嘉数市長(前列左から3人目)にマンゴーの迅速出荷輸送の要請を行った下地会長(同2人目)ら =9日、市役所・市長応接室

マンゴー最盛期の輸送確保を緊急要請 農家に「船舶輸送も可能」説明へ 市議会与党が嘉数市長へ

 宮古島市議会与党議員団(下地信男会長)は9日、嘉数登市長を訪ね、「マンゴーの出荷最盛期における航空貨物スペース確保および臨時空輸・増便等に関する緊急要請」を行った。観光客の増加に伴い航空貨物の需要がひっ迫するなか、鮮度管理が難しく、収穫後に迅速な輸送が商品価値を大きく左右するマンゴー出荷への影響を懸念し、行政側の迅速な対応を求めた。これに対し嘉数市長は、台風9号が接近する状況下での航空各社の臨時対応を説明したほか、冷凍冷蔵コンテナによる船舶輸送の拡大へ向けて実証事業の成果を農家に周知していく考えを示した。
 要請は下地信男、平良敏夫、我如古三雄、下地信広、平良和彦、狩俣勝紀、狩俣政作、狩俣勝成、富浜靖雄、池間仁、豊見山貴仁、大城仁の12氏連名で行われた。
 要請書では「出荷が滞れば品質の低下や価格の下落を招き、地域の農業経済および生産農家に甚大な打撃を与えることが危惧される。生産農家が丹精込めて育てたマンゴーを無駄にすることなく市場へ送り出すことが行政に求められている」と強く訴えた。
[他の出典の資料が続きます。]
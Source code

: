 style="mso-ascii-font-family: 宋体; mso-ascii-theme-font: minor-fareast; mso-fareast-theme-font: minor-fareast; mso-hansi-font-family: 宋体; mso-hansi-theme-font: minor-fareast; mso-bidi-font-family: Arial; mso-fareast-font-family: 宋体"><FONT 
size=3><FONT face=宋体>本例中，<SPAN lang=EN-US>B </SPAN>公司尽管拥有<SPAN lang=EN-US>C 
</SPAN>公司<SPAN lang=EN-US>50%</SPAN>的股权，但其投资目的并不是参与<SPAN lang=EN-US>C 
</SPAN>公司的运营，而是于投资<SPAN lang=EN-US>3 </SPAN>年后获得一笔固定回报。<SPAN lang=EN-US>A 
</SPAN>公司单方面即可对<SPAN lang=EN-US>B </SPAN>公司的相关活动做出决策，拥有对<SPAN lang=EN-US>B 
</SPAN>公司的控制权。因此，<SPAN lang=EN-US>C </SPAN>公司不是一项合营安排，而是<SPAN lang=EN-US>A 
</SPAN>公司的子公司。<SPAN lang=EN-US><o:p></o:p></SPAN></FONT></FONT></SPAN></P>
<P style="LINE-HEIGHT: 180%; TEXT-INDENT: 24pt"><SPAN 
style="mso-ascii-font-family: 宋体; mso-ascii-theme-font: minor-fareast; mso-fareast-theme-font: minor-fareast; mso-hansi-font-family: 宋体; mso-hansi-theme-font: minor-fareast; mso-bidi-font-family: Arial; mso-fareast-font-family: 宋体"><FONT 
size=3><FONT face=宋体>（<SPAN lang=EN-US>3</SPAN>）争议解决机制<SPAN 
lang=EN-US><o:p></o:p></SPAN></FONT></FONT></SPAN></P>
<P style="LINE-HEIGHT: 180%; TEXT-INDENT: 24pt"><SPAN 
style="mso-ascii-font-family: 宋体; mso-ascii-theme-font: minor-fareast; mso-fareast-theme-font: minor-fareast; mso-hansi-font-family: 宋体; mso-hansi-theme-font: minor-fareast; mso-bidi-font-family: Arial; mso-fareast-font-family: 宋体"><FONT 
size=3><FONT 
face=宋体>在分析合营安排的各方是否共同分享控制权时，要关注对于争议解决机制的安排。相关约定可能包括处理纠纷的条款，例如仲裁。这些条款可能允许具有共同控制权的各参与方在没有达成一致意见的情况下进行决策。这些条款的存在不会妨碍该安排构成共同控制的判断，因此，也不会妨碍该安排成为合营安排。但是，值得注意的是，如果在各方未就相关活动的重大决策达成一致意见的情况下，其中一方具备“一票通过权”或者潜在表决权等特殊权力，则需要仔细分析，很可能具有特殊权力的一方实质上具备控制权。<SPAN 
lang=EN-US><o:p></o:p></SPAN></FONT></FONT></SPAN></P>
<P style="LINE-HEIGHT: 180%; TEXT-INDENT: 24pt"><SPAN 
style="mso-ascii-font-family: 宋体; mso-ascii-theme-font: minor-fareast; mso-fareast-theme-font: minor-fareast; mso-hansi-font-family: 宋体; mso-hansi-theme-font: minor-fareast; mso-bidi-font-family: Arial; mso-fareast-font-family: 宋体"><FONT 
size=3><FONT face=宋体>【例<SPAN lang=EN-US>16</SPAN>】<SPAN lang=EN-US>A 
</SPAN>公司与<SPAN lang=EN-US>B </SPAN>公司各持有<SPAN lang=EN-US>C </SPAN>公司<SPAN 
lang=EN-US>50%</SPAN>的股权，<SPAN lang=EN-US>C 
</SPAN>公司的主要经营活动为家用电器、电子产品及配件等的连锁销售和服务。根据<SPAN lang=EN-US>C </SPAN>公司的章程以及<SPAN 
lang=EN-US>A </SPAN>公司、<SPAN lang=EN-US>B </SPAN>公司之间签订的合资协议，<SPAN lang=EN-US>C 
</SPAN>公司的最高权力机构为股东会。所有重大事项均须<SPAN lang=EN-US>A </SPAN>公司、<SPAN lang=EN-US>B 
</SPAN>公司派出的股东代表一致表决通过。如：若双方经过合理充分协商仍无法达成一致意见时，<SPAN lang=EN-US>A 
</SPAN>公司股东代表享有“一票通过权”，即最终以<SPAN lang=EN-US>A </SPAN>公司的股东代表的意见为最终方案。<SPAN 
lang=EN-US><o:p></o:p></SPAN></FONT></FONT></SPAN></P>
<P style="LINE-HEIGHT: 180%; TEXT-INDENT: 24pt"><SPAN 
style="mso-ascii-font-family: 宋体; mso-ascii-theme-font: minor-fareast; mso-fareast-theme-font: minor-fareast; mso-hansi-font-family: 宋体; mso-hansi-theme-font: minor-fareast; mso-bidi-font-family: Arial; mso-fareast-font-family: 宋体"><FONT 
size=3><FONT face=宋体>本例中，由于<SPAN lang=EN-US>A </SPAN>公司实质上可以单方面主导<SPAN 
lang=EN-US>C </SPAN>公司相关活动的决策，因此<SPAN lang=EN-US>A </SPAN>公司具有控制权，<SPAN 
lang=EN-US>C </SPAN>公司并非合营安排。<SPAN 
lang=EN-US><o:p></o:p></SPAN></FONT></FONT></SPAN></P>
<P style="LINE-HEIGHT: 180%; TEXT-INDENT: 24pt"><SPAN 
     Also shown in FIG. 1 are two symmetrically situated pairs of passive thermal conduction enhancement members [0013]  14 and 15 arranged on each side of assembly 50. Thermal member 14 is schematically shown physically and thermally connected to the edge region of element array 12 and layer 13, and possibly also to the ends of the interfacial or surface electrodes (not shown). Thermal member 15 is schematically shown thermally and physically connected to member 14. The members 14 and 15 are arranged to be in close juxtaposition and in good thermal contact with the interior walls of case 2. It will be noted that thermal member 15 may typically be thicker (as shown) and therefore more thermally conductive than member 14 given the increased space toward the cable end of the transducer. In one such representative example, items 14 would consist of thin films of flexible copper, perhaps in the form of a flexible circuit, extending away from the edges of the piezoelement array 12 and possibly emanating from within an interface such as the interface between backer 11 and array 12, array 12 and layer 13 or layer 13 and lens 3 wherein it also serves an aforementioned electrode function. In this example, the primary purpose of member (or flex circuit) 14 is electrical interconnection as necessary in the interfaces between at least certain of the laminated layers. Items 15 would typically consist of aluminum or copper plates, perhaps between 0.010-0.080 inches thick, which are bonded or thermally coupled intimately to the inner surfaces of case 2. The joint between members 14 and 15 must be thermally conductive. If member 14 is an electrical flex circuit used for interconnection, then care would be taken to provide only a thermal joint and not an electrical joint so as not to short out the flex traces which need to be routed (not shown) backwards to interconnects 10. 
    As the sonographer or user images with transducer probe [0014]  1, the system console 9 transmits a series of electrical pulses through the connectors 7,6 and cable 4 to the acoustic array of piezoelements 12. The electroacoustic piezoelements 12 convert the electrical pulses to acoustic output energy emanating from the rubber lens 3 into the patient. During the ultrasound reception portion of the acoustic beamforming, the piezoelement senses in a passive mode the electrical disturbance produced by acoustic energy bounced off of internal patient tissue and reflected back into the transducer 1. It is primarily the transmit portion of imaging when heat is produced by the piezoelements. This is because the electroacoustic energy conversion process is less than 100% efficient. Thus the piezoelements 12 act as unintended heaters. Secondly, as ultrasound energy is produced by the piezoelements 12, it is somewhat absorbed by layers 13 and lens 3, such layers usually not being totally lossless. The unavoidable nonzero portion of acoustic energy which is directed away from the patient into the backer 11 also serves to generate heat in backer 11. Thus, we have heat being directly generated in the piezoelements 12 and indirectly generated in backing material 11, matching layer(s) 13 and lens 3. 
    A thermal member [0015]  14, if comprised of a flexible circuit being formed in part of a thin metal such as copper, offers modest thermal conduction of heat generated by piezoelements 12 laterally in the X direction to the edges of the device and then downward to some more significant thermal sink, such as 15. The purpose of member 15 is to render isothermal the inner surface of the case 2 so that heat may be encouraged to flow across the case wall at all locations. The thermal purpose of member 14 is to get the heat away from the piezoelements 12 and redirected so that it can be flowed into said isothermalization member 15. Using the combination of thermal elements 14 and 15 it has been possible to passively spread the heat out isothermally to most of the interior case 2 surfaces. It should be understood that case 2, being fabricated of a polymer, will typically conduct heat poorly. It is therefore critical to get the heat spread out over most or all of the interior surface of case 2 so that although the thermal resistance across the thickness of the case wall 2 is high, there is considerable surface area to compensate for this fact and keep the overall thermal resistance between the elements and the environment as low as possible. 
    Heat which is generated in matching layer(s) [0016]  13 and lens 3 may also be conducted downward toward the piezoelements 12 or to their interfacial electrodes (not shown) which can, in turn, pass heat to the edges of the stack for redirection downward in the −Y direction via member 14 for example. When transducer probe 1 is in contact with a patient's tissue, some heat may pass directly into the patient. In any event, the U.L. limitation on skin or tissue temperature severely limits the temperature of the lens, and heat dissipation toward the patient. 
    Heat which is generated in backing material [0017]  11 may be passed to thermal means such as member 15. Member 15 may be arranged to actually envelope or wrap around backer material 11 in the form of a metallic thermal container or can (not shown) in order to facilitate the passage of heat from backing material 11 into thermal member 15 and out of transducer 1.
 具体的には、地域の基幹産業の農業を守り、全国の消費者へ旬なマンゴーを届けるために、
 ▽定期便における積載スペースの確保
 ▽出荷最盛期における臨時貨物便の運航または旅客機の増便
 ▽輸送量拡大に向けた冷凍冷蔵庫コンテナを使用した船舶輸送の検討
 ―を要請した。
 これを受けて嘉数市長は「生産農家が丹精を込めて育てたマンゴーを適切な時期に、全国の消費者に届けることは大変重要な課題であると受け止めている。現場の状況や意見をしっかりと踏まえ、関係機関とも情報共有し連携を図りながら最大限の対応を取っていきたい」と応じた。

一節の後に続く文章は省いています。